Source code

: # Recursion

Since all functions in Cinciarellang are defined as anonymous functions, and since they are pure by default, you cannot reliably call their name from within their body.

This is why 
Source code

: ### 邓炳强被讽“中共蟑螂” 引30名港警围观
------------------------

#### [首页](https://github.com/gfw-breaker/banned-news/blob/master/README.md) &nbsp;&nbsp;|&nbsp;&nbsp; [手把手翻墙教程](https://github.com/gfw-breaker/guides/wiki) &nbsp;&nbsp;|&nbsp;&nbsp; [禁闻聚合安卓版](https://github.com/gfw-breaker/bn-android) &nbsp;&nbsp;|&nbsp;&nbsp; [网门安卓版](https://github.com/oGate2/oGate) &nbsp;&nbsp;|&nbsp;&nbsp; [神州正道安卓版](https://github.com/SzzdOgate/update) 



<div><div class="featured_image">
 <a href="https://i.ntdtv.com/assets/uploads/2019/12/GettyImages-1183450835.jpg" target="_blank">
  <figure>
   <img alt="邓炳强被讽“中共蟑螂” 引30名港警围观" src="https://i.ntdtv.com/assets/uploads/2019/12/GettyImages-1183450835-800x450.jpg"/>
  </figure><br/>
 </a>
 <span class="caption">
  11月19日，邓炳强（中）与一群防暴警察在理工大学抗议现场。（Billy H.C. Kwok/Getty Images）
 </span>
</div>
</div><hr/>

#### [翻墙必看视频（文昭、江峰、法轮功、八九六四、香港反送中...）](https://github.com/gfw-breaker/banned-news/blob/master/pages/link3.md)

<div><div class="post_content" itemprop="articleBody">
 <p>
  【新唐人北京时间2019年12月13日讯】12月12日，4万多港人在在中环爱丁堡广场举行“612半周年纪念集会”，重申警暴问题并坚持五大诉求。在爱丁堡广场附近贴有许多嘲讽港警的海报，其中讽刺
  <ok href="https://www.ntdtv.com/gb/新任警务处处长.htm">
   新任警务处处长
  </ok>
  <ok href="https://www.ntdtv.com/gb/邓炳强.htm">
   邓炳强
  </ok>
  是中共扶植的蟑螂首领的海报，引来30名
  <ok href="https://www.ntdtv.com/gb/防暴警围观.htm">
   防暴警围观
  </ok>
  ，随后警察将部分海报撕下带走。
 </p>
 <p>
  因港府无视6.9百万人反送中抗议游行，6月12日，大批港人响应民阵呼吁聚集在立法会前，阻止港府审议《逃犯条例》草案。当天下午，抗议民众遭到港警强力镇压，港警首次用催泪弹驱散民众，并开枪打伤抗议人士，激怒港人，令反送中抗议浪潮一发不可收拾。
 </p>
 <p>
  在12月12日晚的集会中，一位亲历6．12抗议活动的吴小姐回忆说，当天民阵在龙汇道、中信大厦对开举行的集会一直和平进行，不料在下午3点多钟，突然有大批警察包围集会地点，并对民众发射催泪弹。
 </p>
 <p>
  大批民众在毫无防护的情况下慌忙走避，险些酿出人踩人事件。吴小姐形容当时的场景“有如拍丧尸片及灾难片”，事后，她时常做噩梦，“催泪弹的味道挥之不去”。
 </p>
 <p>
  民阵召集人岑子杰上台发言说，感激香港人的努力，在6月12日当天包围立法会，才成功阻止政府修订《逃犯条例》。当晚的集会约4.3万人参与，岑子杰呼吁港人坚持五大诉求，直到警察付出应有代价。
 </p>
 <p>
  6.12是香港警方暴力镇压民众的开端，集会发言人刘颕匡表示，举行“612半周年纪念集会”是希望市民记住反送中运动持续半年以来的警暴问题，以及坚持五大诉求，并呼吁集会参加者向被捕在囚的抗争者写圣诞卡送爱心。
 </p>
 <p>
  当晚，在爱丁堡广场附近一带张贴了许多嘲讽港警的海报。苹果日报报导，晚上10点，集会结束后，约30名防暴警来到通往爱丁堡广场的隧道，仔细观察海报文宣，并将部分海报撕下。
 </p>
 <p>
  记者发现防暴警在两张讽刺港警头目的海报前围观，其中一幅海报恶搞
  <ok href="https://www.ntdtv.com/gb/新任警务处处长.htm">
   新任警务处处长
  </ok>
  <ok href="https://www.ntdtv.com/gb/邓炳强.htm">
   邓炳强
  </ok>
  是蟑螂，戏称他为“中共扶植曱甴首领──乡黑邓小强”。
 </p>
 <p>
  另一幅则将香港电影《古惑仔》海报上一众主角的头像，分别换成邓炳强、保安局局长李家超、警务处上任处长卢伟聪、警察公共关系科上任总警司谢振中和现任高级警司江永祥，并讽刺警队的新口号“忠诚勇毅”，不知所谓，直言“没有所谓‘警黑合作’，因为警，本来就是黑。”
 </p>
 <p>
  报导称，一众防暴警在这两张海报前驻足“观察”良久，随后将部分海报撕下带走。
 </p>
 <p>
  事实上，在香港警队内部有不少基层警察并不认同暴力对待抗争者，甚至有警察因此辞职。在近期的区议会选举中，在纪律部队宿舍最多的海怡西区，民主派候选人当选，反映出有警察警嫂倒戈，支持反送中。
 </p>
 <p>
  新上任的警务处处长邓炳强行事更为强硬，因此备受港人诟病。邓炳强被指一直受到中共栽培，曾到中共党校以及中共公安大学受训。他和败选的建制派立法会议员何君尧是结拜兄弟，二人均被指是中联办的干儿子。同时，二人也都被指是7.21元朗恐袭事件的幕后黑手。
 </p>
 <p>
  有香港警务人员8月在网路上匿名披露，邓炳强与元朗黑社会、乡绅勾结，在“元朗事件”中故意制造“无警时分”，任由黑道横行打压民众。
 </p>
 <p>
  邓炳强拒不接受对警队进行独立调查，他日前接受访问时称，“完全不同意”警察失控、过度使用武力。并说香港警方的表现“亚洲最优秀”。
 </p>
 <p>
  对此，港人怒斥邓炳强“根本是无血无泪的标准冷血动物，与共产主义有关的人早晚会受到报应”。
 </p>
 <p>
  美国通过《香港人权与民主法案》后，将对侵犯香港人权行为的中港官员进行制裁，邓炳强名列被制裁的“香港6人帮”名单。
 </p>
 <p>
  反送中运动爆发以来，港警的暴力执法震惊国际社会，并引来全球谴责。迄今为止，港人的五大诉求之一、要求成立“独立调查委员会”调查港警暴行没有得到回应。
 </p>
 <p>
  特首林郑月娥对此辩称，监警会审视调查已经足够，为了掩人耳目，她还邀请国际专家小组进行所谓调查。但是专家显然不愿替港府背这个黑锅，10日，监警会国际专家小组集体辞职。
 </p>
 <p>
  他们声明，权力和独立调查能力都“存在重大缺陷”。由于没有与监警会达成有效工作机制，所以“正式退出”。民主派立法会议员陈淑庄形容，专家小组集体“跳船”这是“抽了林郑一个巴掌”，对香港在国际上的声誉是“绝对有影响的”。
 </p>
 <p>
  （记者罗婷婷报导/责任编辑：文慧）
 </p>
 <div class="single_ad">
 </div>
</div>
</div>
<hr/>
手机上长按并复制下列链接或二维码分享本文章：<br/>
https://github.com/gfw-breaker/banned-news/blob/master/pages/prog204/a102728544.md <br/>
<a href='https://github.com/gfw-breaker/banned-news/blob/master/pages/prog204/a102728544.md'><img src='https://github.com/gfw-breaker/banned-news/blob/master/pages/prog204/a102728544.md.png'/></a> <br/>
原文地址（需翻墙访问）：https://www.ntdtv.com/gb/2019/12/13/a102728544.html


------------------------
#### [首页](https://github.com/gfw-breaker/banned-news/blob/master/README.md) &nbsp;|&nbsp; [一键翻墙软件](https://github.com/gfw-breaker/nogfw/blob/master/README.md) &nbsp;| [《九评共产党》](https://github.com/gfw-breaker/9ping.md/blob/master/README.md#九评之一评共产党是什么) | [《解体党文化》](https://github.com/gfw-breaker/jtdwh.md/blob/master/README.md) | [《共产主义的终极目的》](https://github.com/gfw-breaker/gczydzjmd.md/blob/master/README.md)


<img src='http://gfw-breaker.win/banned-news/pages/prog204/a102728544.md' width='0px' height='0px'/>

^^^^^^^^^^^^^^^^

▶ [Aim of the task]: Go over the listing above and copy out each line that includes "class".

▶ [Answer below]:
<div><div class="featured_image">
 <span class="caption">
<div><div class="post_content" itemprop="articleBody">
 <div class="single_ad">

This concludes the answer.